I need the lines below from the one with "mis en ligne." down to the one with "#### **La possibilité" reproduced exactly, both ends included, and nothing else.

━━━━━━━━━━━━━━━━━━━━━━━━━━━━━━

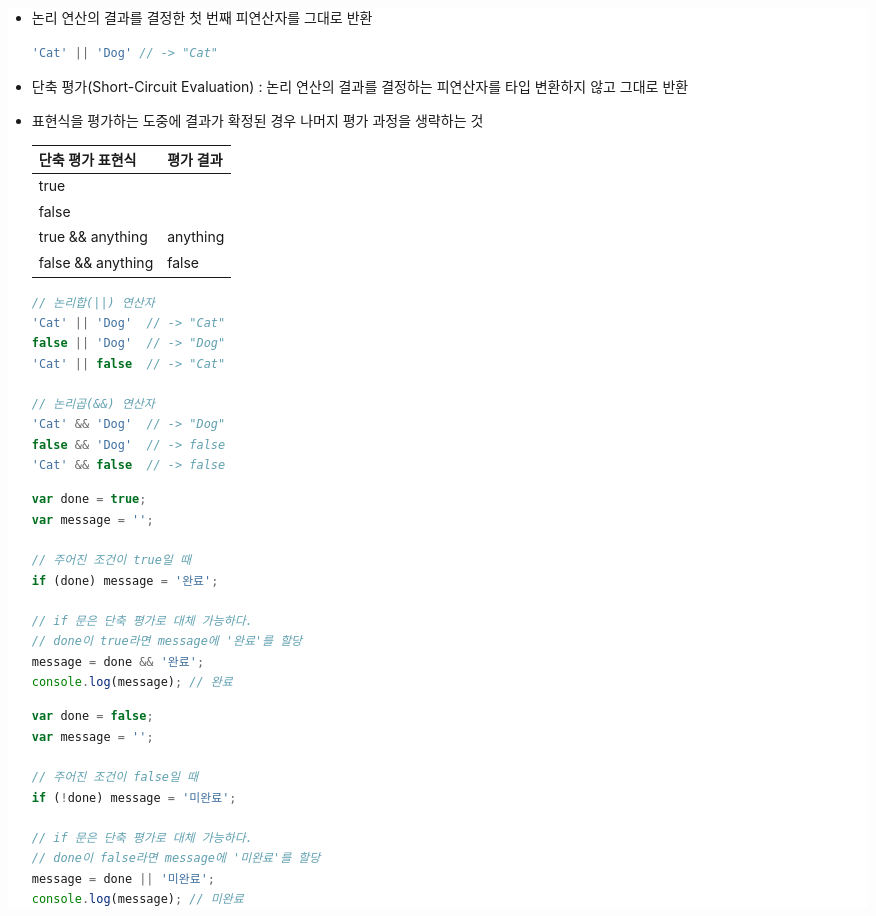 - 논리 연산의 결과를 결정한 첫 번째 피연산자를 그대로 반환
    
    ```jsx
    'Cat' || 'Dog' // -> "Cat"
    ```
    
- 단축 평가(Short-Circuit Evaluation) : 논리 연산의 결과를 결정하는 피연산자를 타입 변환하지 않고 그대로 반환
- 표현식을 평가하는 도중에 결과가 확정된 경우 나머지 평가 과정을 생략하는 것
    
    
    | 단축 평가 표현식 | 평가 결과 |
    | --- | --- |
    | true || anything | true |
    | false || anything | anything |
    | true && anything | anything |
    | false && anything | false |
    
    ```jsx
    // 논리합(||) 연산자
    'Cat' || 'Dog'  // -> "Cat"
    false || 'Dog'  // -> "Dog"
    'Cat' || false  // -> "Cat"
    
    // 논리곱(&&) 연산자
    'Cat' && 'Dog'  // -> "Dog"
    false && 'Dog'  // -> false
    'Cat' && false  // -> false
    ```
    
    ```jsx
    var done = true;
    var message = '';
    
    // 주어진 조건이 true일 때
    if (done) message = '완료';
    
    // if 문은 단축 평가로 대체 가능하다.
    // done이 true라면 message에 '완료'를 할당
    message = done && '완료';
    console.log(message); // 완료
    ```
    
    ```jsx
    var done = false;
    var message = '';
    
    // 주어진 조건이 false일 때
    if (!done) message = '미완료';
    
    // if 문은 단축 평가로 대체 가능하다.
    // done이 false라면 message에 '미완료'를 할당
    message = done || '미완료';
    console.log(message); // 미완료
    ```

━━━━━━━━━━━━━━━━━━━━━━━━━━━━━━

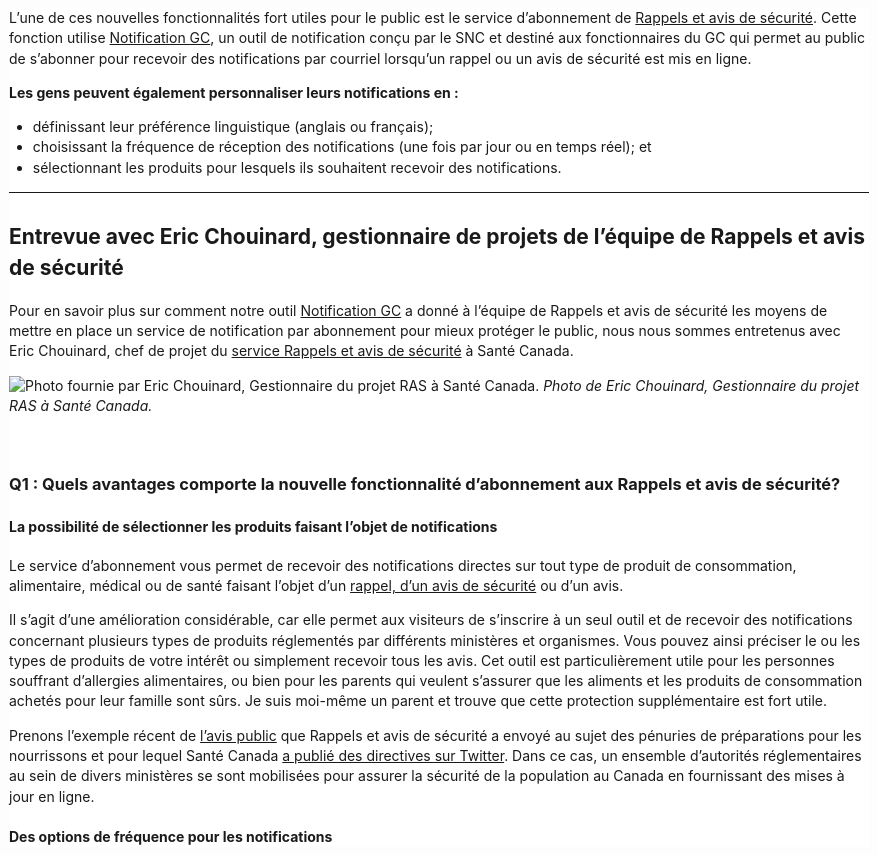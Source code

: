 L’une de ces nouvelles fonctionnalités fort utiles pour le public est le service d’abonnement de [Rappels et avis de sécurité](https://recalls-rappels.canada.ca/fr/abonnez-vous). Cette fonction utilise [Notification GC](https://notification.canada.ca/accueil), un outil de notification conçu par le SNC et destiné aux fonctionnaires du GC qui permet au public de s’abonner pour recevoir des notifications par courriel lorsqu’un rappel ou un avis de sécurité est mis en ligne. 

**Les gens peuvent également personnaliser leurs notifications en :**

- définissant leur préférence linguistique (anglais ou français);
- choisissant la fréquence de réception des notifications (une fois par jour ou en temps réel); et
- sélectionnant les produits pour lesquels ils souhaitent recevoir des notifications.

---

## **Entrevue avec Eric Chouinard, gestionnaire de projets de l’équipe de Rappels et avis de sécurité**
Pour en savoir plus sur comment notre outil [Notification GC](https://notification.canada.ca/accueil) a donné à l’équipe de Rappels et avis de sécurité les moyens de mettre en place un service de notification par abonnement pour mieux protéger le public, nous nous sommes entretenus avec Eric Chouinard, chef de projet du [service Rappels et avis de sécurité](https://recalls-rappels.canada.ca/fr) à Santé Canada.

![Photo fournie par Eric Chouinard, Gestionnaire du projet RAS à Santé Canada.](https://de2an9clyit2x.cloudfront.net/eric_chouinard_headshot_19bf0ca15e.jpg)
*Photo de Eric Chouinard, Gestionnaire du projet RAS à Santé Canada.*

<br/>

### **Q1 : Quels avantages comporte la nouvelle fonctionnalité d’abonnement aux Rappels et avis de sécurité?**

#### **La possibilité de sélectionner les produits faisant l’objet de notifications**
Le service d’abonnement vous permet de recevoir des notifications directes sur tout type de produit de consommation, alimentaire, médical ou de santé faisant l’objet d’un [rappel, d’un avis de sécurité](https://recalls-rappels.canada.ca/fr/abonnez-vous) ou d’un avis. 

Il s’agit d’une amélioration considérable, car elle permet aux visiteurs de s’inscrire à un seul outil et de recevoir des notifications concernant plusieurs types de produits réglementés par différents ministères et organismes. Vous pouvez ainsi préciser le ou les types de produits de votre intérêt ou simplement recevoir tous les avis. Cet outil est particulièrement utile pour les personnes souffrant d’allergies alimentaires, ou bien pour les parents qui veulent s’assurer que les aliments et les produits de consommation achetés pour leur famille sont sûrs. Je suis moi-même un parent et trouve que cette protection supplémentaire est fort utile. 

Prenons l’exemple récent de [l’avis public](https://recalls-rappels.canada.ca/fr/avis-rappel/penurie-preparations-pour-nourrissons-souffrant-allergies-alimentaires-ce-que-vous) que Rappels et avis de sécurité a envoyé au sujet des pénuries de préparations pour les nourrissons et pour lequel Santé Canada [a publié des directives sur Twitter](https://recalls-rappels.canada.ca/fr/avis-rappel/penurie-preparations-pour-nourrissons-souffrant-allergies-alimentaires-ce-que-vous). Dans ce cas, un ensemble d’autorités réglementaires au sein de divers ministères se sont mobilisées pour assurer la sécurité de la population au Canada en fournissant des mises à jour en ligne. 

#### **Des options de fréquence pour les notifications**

━━━━━━━━━━━━━━━━━━━━━━━━━━━━━━

■ SOLVED PROBLEM ■
: L’une de ces nouvelles fonctionnalités fort utiles pour le public est le service d’abonnement de [Rappels et avis de sécurité](https://recalls-rappels.canada.ca/fr/abonnez-vous). Cette fonction utilise [Notification GC](https://notification.canada.ca/accueil), un outil de notification conçu par le SNC et destiné aux fonctionnaires du GC qui permet au public de s’abonner pour recevoir des notifications par courriel lorsqu’un rappel ou un avis de sécurité est mis en ligne. 

**Les gens peuvent également personnaliser leurs notifications en :**

- définissant leur préférence linguistique (anglais ou français);
- choisissant la fréquence de réception des notifications (une fois par jour ou en temps réel); et
- sélectionnant les produits pour lesquels ils souhaitent recevoir des notifications.

---

## **Entrevue avec Eric Chouinard, gestionnaire de projets de l’équipe de Rappels et avis de sécurité**
Pour en savoir plus sur comment notre outil [Notification GC](https://notification.canada.ca/accueil) a donné à l’équipe de Rappels et avis de sécurité les moyens de mettre en place un service de notification par abonnement pour mieux protéger le public, nous nous sommes entretenus avec Eric Chouinard, chef de projet du [service Rappels et avis de sécurité](https://recalls-rappels.canada.ca/fr) à Santé Canada.

![Photo fournie par Eric Chouinard, Gestionnaire du projet RAS à Santé Canada.](https://de2an9clyit2x.cloudfront.net/eric_chouinard_headshot_19bf0ca15e.jpg)
*Photo de Eric Chouinard, Gestionnaire du projet RAS à Santé Canada.*

<br/>

### **Q1 : Quels avantages comporte la nouvelle fonctionnalité d’abonnement aux Rappels et avis de sécurité?**

#### **La possibilité de sélectionner les produits faisant l’objet de notifications**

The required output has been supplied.